Search code examples
bashflagsgetopt

Getopt sees extra '--' argument that I haven't included in the command


I'm trying to write some code that will tie together a series of conda tools and a bit of my own python code. I've provided some getopt options, but they parse weirdly. I'd like options to be able to be provided in any order, and I'd like both short and long options available to use. I've provided the code where I define default options as well as the main getopt section.
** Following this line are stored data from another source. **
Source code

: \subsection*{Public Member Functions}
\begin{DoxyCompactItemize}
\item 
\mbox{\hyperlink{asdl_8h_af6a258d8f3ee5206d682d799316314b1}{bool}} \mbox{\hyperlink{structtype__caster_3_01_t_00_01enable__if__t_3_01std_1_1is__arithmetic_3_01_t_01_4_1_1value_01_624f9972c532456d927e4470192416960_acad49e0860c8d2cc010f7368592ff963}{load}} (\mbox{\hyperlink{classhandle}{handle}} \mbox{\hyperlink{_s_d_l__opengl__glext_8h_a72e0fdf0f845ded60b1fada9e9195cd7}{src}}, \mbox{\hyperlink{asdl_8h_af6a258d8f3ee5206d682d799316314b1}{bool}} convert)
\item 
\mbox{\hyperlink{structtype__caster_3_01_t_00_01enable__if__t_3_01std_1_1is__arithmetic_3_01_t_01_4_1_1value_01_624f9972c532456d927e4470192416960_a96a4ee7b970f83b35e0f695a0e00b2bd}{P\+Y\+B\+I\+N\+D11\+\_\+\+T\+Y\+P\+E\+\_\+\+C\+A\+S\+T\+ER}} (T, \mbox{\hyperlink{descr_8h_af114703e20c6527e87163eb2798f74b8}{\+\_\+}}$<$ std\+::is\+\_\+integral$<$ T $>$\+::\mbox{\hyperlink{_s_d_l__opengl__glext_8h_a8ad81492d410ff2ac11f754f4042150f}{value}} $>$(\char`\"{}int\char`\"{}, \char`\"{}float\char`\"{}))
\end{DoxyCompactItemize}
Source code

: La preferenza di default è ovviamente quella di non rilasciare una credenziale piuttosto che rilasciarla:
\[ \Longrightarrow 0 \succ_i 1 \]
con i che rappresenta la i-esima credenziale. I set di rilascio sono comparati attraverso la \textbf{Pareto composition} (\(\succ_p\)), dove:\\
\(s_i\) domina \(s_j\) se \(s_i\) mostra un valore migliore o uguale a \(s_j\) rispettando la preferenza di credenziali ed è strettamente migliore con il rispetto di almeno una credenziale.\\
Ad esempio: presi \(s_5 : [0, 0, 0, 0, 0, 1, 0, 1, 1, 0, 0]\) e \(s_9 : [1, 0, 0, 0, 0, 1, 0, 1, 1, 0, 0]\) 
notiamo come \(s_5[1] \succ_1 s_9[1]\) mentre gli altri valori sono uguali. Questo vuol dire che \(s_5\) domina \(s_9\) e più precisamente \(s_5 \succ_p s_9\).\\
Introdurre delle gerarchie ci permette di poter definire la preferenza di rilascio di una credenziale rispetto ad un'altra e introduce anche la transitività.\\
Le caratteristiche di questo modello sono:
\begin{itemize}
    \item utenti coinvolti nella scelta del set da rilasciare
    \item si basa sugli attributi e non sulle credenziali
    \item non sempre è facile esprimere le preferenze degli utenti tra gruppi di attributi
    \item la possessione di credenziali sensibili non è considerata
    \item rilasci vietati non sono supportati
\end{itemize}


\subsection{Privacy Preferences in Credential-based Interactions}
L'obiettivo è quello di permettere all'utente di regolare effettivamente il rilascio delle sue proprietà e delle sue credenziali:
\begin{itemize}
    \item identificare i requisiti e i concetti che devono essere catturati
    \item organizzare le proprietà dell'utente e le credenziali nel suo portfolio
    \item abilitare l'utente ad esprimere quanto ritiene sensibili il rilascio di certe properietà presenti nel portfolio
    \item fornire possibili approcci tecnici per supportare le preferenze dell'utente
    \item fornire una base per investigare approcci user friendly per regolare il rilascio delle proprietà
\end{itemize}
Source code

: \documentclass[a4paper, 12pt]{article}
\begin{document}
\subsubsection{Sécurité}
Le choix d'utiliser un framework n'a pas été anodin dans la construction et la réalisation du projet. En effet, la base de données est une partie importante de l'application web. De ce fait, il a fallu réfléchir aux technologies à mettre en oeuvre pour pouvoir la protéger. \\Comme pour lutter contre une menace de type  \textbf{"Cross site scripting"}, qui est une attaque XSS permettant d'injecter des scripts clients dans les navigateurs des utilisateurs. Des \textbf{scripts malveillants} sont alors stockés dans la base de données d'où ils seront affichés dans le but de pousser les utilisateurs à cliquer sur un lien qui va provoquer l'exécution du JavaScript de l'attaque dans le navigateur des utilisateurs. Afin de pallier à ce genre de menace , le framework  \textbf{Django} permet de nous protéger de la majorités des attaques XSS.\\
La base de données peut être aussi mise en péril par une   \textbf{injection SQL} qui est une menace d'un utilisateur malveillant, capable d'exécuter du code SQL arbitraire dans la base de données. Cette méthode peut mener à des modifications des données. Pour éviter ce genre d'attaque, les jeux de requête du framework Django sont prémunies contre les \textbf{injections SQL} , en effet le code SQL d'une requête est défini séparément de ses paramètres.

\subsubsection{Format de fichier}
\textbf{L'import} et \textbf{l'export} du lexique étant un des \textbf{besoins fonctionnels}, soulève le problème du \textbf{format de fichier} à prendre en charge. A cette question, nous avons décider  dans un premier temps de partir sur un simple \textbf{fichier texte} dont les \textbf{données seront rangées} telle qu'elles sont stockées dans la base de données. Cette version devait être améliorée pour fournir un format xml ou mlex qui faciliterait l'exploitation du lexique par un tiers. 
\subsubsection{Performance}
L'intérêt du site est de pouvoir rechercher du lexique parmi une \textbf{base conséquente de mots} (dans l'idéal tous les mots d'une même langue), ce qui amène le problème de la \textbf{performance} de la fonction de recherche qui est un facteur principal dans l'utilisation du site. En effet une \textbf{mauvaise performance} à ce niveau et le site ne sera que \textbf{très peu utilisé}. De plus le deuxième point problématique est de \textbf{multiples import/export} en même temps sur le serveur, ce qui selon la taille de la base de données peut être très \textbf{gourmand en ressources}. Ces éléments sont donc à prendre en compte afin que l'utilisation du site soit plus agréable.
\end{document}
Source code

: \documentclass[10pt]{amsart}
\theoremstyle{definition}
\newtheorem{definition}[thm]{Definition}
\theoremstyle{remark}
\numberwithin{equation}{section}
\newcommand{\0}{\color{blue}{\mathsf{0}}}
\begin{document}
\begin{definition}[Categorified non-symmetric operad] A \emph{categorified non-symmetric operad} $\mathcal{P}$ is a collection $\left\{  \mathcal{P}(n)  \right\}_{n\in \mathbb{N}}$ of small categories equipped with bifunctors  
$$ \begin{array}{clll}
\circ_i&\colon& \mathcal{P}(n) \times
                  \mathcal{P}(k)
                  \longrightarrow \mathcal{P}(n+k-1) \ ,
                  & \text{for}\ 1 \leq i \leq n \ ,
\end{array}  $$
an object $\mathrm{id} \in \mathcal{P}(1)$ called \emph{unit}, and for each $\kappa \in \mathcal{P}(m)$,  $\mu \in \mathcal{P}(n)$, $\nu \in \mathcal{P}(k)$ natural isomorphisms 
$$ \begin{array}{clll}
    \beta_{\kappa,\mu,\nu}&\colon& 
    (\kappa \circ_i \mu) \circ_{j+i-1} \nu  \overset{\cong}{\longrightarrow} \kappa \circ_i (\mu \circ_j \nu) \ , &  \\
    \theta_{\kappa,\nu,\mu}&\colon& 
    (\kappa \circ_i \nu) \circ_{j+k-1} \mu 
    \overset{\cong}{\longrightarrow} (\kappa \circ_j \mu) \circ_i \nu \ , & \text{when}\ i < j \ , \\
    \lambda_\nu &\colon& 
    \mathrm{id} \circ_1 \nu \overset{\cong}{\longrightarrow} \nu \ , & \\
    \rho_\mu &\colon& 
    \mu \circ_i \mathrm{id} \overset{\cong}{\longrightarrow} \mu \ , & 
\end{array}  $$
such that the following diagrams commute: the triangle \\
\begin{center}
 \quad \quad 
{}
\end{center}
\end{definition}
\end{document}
Here's the relevant code snippet:

seq_tech=''
input=''
outfolder='ProkaRegia'
threads=$(grep ^cpu\\scores /proc/cpuinfo | uniq |  awk '{print $4}')

is_positive_integer() {
    re='^[0-9]+$'
    if ! [[ $1 =~ $re ]] ; then
       return 1
    fi
    if [ "$1" -le 0 ]; then
        return 1
    fi
    return 0
}
...

ARGS=$(getopt -o i:o::t::s:c::h:: -l 'input:,output::,threads::,seq_tech:,clean::,help::' -n 'prokaregia.sh' -- "$@")
eval set -- "$ARGS"

echo "All arguments: $@"

if [[ $# -eq 1 ]]; then
    usage
fi

while [[ $# -gt 0 ]]; do
    case $1 in
        -i|--input)
            input="$(readlink -f "$2")"
            echo "$2"
            shift 2
            ;;
        -o|--output)
            output=$2
            shift 2
            ;;
        -t|--threads)
            if is_positive_integer "$2"; then
                threads=$2
                shift 2
            else
                echo "Error: Thread count must be a positive integer."
                exit 1
            fi
            ;;
        -s|--seq_tech)
            if [[ $2 == "ont" || $2 == "pacbio" ]]; then
                seq_tech=$2
                shift 2
            else
                echo "Error: Sequencing technology must be either 'ont' or 'pacbio'."
                exit 1
            fi
            ;;
        -c|--clean)
            clean_option=true
            shift
            ;;
        -h|--help)
            usage
            ;;
        *)
            echo "Error: Invalid option $1"
            exit 1
            ;;
    esac
done

However, on running the following command:

bash prokaregia.sh -t 2 -i prokaregia.dockerfile

I get the following returned:

All arguments: -t  -i prokaregia.dockerfile -- 2
Error: Thread count must be a positive integer.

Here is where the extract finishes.